The bomb had killed his friends. But it had improved his life.
________
The children at Vasant Valley School had by now gone through several phases with regard to the bomb, not so different from society itself. Nor were they strangers to bombs, the idea of bombs. Every year some joker called the principal’s office, said a bomb was hidden in a classroom, and everyone poured into the field till the threat had been neutralized. It was always the most memorable day of the year.
So — the children, on summer holiday, had heard about Mansoor and been shocked, or rather tried to act as shocked as their shocked parents; had been bewildered or not based on their experiences with death; and then had forgotten. When they got to school, many were convinced that the deaths of the Khurana boys and Mansoor’s injury were just rumors, like those you sometimes heard about fast senior girls having sex with hoodlums who had finished school. These children were soon proven wrong, giving rise to another round of bewilderment: What could this small Muslim boy have to do with the exploding market? How could he have survived?
“Bhainchod, did you set it off?” one senior with a bobbing Adam’s apple asked.
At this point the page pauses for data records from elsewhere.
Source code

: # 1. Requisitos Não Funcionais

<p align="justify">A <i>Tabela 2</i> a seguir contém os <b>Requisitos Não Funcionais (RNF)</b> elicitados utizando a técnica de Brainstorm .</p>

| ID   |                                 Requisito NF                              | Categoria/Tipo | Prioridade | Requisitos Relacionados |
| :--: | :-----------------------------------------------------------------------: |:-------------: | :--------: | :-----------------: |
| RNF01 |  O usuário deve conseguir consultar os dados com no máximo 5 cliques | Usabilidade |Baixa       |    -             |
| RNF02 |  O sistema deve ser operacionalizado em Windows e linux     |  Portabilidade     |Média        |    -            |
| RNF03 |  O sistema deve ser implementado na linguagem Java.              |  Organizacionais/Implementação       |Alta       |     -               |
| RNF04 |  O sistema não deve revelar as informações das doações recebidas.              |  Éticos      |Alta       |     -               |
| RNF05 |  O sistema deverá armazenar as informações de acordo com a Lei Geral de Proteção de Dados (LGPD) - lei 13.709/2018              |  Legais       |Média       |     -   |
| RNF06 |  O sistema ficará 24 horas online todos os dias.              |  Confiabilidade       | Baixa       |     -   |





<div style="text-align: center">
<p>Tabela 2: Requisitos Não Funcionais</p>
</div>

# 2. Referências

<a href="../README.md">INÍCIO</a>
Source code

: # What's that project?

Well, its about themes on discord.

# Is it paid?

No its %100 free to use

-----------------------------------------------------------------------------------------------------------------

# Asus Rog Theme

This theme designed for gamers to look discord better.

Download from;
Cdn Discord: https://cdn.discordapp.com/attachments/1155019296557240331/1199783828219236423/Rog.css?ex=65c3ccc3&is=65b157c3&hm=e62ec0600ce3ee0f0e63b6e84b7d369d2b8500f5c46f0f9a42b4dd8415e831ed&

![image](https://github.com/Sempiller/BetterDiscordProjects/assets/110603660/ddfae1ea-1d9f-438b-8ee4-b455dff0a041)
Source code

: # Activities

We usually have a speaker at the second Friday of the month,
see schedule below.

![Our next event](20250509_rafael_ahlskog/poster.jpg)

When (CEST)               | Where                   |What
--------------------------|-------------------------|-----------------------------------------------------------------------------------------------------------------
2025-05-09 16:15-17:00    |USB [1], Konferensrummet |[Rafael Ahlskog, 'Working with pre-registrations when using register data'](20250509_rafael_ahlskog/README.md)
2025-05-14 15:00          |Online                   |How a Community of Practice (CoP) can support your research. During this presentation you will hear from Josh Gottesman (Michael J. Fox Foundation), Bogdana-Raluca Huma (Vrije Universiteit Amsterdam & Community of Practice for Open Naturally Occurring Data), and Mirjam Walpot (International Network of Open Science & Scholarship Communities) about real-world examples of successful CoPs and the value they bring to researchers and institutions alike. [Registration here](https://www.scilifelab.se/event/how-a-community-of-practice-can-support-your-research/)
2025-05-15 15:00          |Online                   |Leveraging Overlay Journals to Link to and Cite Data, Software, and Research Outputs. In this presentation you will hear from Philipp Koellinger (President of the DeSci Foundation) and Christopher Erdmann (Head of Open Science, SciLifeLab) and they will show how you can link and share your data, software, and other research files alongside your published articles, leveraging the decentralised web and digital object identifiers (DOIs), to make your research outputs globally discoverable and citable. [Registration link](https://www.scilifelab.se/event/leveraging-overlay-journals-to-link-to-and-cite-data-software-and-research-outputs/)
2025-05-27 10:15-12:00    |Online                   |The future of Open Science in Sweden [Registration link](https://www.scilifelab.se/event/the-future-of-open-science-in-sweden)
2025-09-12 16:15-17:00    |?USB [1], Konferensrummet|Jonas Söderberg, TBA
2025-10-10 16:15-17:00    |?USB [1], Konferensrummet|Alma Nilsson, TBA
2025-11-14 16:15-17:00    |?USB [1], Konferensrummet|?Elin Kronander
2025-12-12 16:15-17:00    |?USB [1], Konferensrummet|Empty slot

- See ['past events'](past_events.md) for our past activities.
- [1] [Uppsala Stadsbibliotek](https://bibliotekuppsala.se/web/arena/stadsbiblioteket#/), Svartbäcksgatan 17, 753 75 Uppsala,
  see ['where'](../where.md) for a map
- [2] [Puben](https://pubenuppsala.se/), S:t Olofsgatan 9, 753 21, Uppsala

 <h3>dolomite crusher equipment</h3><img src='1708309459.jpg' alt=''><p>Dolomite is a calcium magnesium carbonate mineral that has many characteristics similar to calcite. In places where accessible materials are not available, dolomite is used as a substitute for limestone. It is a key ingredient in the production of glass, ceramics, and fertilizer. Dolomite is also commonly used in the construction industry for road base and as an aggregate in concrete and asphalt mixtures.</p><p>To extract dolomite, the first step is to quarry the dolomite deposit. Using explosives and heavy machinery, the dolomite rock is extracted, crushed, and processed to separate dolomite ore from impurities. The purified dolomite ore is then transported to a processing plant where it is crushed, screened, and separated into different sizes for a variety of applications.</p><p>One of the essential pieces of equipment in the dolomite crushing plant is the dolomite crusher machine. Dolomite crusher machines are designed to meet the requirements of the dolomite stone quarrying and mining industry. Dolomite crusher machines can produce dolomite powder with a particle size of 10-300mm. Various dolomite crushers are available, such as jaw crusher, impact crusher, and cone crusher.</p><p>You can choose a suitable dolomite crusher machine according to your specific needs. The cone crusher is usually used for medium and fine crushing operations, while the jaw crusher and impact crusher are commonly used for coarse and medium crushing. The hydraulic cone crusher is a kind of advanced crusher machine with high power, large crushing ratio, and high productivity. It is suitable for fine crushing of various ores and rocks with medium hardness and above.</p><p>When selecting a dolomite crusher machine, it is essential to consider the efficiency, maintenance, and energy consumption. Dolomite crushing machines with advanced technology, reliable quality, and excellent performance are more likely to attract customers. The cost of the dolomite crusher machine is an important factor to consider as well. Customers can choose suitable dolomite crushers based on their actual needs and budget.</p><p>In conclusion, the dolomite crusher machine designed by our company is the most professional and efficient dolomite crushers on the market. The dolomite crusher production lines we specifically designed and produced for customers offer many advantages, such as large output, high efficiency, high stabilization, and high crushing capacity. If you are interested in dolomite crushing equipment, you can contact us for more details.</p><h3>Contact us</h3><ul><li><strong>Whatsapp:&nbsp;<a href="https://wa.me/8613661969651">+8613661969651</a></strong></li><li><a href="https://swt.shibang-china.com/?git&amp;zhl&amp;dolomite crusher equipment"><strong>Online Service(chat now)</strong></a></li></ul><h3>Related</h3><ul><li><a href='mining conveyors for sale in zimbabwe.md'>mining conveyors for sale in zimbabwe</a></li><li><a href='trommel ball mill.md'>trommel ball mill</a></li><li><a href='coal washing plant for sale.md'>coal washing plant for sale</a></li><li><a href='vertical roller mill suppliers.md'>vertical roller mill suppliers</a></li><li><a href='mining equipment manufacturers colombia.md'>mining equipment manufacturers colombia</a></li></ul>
Mansoor looked at him with confused, cautious eyes.
________
Mansoor’s panic attacks in public spaces did not go away — they got worse. It was absurd, he told his mother, that there was no security in school to protect against terrorists and miscreants, and he was constantly on the lookout for suspicious bulging backpacks; he started violently if a football smashed against the grilles on the churchy windows, grilles designed specially to repel such invasions. In the break period he showed the wound on his right arm to his friends — a long smear of fibrous reddish skin hanging over his veins with the glistening clarity of egg white. Classmates surrounded him at all hours in the brick buildings of the school. It didn’t bring popularity but rather a sort of bland notoriety. He felt like a freak. He was still the only Muslim in school and he wanted to hide.